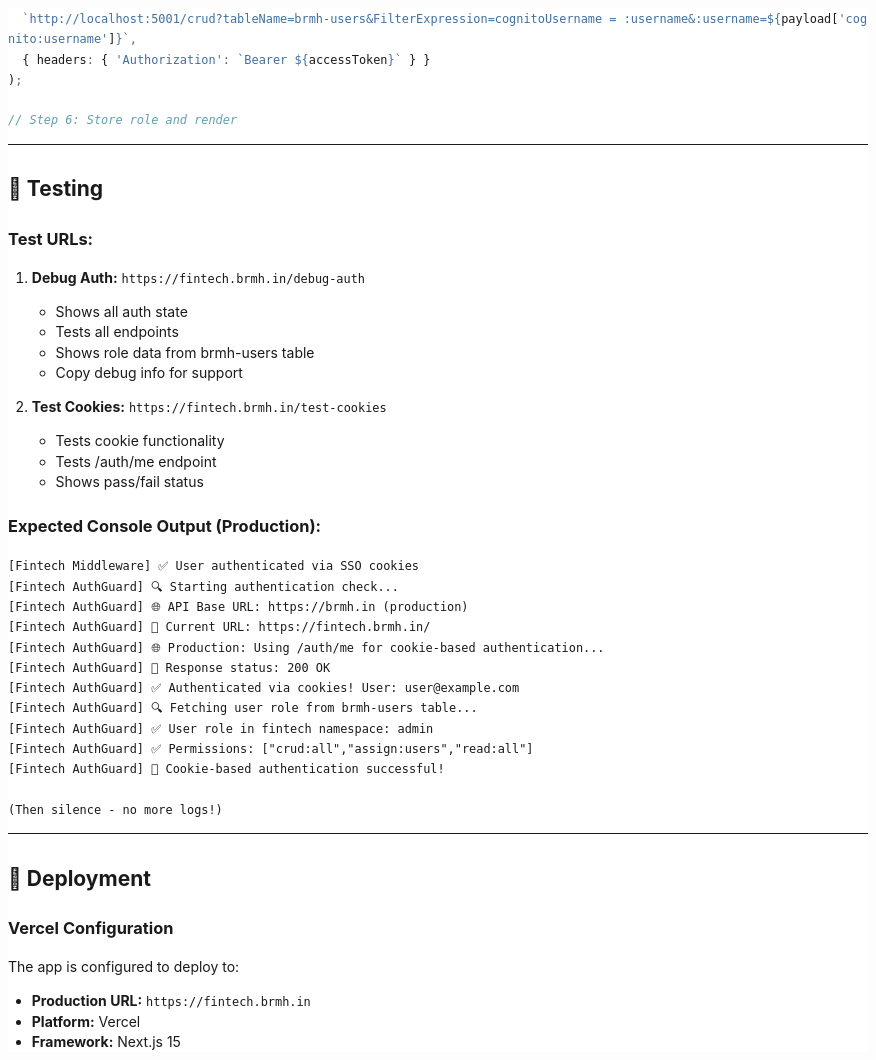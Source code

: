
 ```typescript
  `http://localhost:5001/crud?tableName=brmh-users&FilterExpression=cognitoUsername = :username&:username=${payload['cognito:username']}`,
  { headers: { 'Authorization': `Bearer ${accessToken}` } }
);

// Step 6: Store role and render
```

---

## 🧪 Testing

### **Test URLs:**

1. **Debug Auth:** `https://fintech.brmh.in/debug-auth`
   - Shows all auth state
   - Tests all endpoints
   - Shows role data from brmh-users table
   - Copy debug info for support

2. **Test Cookies:** `https://fintech.brmh.in/test-cookies`
   - Tests cookie functionality
   - Tests /auth/me endpoint
   - Shows pass/fail status

### **Expected Console Output (Production):**

```
[Fintech Middleware] ✅ User authenticated via SSO cookies
[Fintech AuthGuard] 🔍 Starting authentication check...
[Fintech AuthGuard] 🌐 API Base URL: https://brmh.in (production)
[Fintech AuthGuard] 📍 Current URL: https://fintech.brmh.in/
[Fintech AuthGuard] 🌐 Production: Using /auth/me for cookie-based authentication...
[Fintech AuthGuard] 📡 Response status: 200 OK
[Fintech AuthGuard] ✅ Authenticated via cookies! User: user@example.com
[Fintech AuthGuard] 🔍 Fetching user role from brmh-users table...
[Fintech AuthGuard] ✅ User role in fintech namespace: admin
[Fintech AuthGuard] ✅ Permissions: ["crud:all","assign:users","read:all"]
[Fintech AuthGuard] 🎉 Cookie-based authentication successful!

(Then silence - no more logs!)
```

---

## 🚀 Deployment

### **Vercel Configuration**

The app is configured to deploy to:
- **Production URL:** `https://fintech.brmh.in`
- **Platform:** Vercel
- **Framework:** Next.js 15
------------------------------------------------------------------------
__Task__: Search the listing above for the string "debug" and return each line it appears on.

__Reply__:
1. **Debug Auth:** `https://fintech.brmh.in/debug-auth`
   - Copy debug info for support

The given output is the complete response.